Encryption in Transit

Lambda API endpoints are accessed through secure connections over HTTPS. When we manage Lambda resources with the AWS Management Console, AWS SDK, or the Lambda API, all communication is encrypted with Transport Layer Security (TLS).


When a Lambda function connects to a file system, It uses encryption in transit for all connections.

Encryption at rest

Lambda uses environment variables to store secrets. These environment variables are encrypted at rest.

There are two features available in Lambda while encrypting the environment variables:


AWS KMS keys -

For each Lambda function, we can define a KMS key to encrypt the environment variable. These keys can be either AWS managed CMKs or customer-managed CMKs.


Encryption helpers -

By enabling this feature, environment variables are encrypted at the client-side even before sending it to Lambda. This ensures secrets are not displayed unencrypted on AWS Lambda console or in CLI or through API.


Lambda always encrypts files that are uploaded to Lambda, including deployment packages and layer archives.

Amazon CloudWatch Logs and AWS X-Ray used for logging, tracing, and monitoring logs also encrypt data by default and can be configured to use a CMK.


IAM Management for AWS Lambda

IAM management in AWS typically handles users, groups, roles, and policies. For a new account by default, IAM users and roles don't have permission for Lambda resources. An IAM administrator must first create IAM policies that grant users and roles permission to perform specific API operations on the Lambda and other AWS services. The administrator must then attach those policies to the IAM users or groups that require those permissions. 


There are a few best practices to handle the IAM policies:

  • AWS has already created many managed policies for the Lambda function. So to start quickly attach these policies to the users.

  • Start with the least privileges rather than being too lenient initially and trying to tighten them later.

  • For sensitive operations, enable multi-factor authentication (MFA). 

  • Use Policy conditions to enhance security. For example - allow a request to come only from a range of IP addresses or allow a request to come only within a specified date or time range.


Auto-Generate Least-Privileged IAM Roles

An open-source tool for AWS Lambda security is available that automatically generates AWS IAM roles with the least privileges required by your functions. The tool:


  • Saves time by automatically creating IAM roles for the function

  • Reduces the attack surface of Lambda functions

  • Helps create least-privileged roles with the minimum required permissions

  • Supports Node.js and Python runtimes for now.

  • Supports Lambda, Kinesis, KMS, S3, SES, SNS, DynamoDB, and Step Functions services for now.

  • Works with the serverless framework


Logging and Monitoring for AWS Lambda

In AWS, we have two logging tools relevant to watch for security incidents in AWS Lambda: Amazon CloudWatch and AWS CloudTrail.

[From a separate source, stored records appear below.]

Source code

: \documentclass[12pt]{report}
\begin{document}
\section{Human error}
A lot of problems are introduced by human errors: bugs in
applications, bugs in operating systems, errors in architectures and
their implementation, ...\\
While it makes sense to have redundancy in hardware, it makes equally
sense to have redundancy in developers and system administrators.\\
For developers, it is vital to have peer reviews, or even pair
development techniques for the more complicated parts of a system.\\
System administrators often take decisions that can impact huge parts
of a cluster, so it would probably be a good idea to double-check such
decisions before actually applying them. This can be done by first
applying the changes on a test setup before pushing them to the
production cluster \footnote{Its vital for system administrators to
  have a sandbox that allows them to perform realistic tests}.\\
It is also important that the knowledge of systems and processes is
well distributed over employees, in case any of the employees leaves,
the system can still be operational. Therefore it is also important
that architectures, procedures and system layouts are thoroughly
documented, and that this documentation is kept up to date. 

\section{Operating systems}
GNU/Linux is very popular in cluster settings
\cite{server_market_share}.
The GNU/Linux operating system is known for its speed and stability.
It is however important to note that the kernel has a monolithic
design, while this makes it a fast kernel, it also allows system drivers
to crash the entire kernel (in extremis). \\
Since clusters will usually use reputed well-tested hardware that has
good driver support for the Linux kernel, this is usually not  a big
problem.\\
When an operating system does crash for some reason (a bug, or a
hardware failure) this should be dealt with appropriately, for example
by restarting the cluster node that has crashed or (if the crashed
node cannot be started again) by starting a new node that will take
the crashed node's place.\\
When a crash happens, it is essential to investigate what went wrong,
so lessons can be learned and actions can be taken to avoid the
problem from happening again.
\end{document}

For Lambda security, CloudWatch should be used to: 

  • Monitor “concurrent executions” metrics for a function. Investigate the spikes in AWS Lambda concurrent executions on a regular basis.

  • Monitor Lambda throttling metrics 

  • Monitor AWS Lambda error metrics. If you observe a spike in timeouts, it may indicate a DDoS attack 

When we enable data event logging, CloudTrail logs function invocations and we can view the identities invoking the functions and their frequency. Each invocation of the function is logged in CloudTrail with a timestamp. This helps to verify the source caller.


One of the most significant benefits of enabling CloudWatch and CloudTrail for your AWS Lambda serverless functions comes from the built-in automation. Notifications, messages, and alerts can be set up that are triggered by events in your AWS ecosystem. These alerts enable you to react to potential security risks as soon as they are introduced. 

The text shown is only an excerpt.